╭──

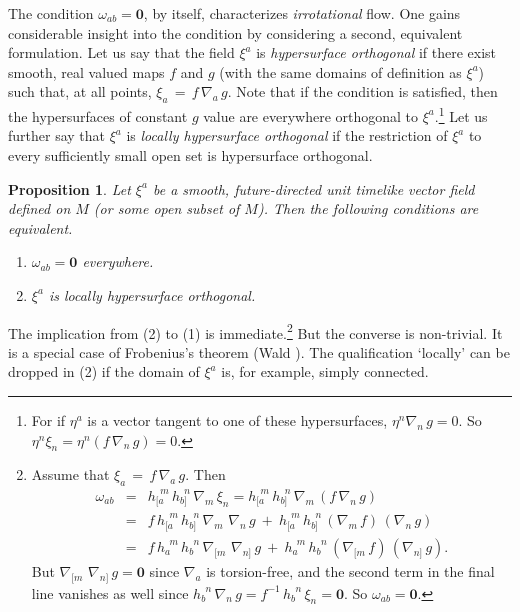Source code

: \documentclass [12] {article}
\theoremstyle{plain}
\newtheorem{proposition}{Proposition}[subsection]
\numberwithin{figure}{subsection}
\numberwithin{proposition}{subsection}
\begin{document}
The condition  $\omega_{ab} = \textbf{0}$, by itself,  characterizes \emph{irrotational}  flow. One gains considerable insight into the condition by considering a second, equivalent formulation.  Let us say that the field $\xi^a$ is \emph{hypersurface orthogonal} if there exist smooth, real valued maps $f$ and  $g$  (with the same domains of definition as $\xi^a$) such that, at all points, $\xi_a \, =  \, f \,  \nabla_a \,  g$.   Note that if the  condition is  satisfied, then the hypersurfaces of constant $g$ value are everywhere orthogonal to $\xi^a$.\footnote{For if $\eta^a$ is a vector tangent to one of these hypersurfaces, $\eta^n \nabla_n \, g   = 0$. So  $\eta^n  \xi_n = \eta^n  ( f \,  \nabla_n \, g) = 0$.}  Let us further say that  $\xi^a$ is \emph{locally hypersurface orthogonal} if the restriction of $\xi^a$ to every sufficiently small open set is hypersurface orthogonal.  %
%
\begin{proposition}\label{Frobenius}
Let $\xi^a$ be a smooth, future-directed unit timelike vector field defined on $M$ (or some open subset of $M$). Then the following conditions  are equivalent.  
\nopagebreak[3]
\vspace{-.5em}
\begin{enumerate}
\vspace{-.5em}
\item [(1)] $\omega_{ab} = \textbf{0}$ everywhere. 
\vspace{-.5em}
\nopagebreak[3]
\item [(2)] $\xi^a$ is locally hypersurface orthogonal. 
\vspace{-.5em}
\end{enumerate}
\end{proposition}
%
The implication from (2) to (1) is immediate.\footnote{Assume that  $\xi_a \, =  \, f \,  \nabla_a \,  g$.  Then
\begin{eqnarray*}
\omega_{ab} & = &  h_{[a}^{\ \ m} \, h_{b]}^{\ \ n} \, \nabla_m \, \xi_n   =      h_{[a}^{\ \ m} \, h_{b]}^{\ \ n} \, \nabla_m \,  (f \, \nabla_n \, g)  \\
& = &  f \,   h_{[a}^{\ \ m} \, h_{b]}^{\ \ n} \, \nabla_m \,   \, \nabla_n \, g \  + \    h_{[a}^{\ \ m} \, h_{b]}^{\ \ n} \, (\nabla_m \, f) \, (\nabla_n \, g) \\
 & = &  f \,   h_a^{\ \ m} \, h_b^{\ \ n} \, \nabla_{[m} \,   \, \nabla_{n]} \, g \  + \    h_a^{\ \ m} \, h_b^{\ \ n} \, (\nabla_{[m} \, f) \, (\nabla_{n]} \, g). 
\end{eqnarray*}  
But $\nabla_{[m} \,   \, \nabla_{n]} \, g = \mathbf{0}$ since $\nabla_a$ is torsion-free,  and the second term in the final line vanishes as well since  $h_b^{\ \ n} \,  \nabla_n \, g = f^{-1} \,  h_b^{\ \ n} \, \xi_n = \mathbf{0}$. So $\omega_{ab} = \mathbf{0}$.}  But the converse is non-trivial. It is a special case of Frobenius's theorem (Wald ).    The qualification `locally' can be dropped in (2) if the  domain of $\xi^a$ is, for example, simply connected.  
\end{document}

╰──

EXERCISE INSTRUCTIONS >> After locating the line with "The implication from" above, return that line and every later line through the one with "(\nabla_n \, g) \\", word for word and with nothing else.

ANSWER SPACE >>
The implication from (2) to (1) is immediate.\footnote{Assume that  $\xi_a \, =  \, f \,  \nabla_a \,  g$.  Then
\begin{eqnarray*}
\omega_{ab} & = &  h_{[a}^{\ \ m} \, h_{b]}^{\ \ n} \, \nabla_m \, \xi_n   =      h_{[a}^{\ \ m} \, h_{b]}^{\ \ n} \, \nabla_m \,  (f \, \nabla_n \, g)  \\
& = &  f \,   h_{[a}^{\ \ m} \, h_{b]}^{\ \ n} \, \nabla_m \,   \, \nabla_n \, g \  + \    h_{[a}^{\ \ m} \, h_{b]}^{\ \ n} \, (\nabla_m \, f) \, (\nabla_n \, g) \\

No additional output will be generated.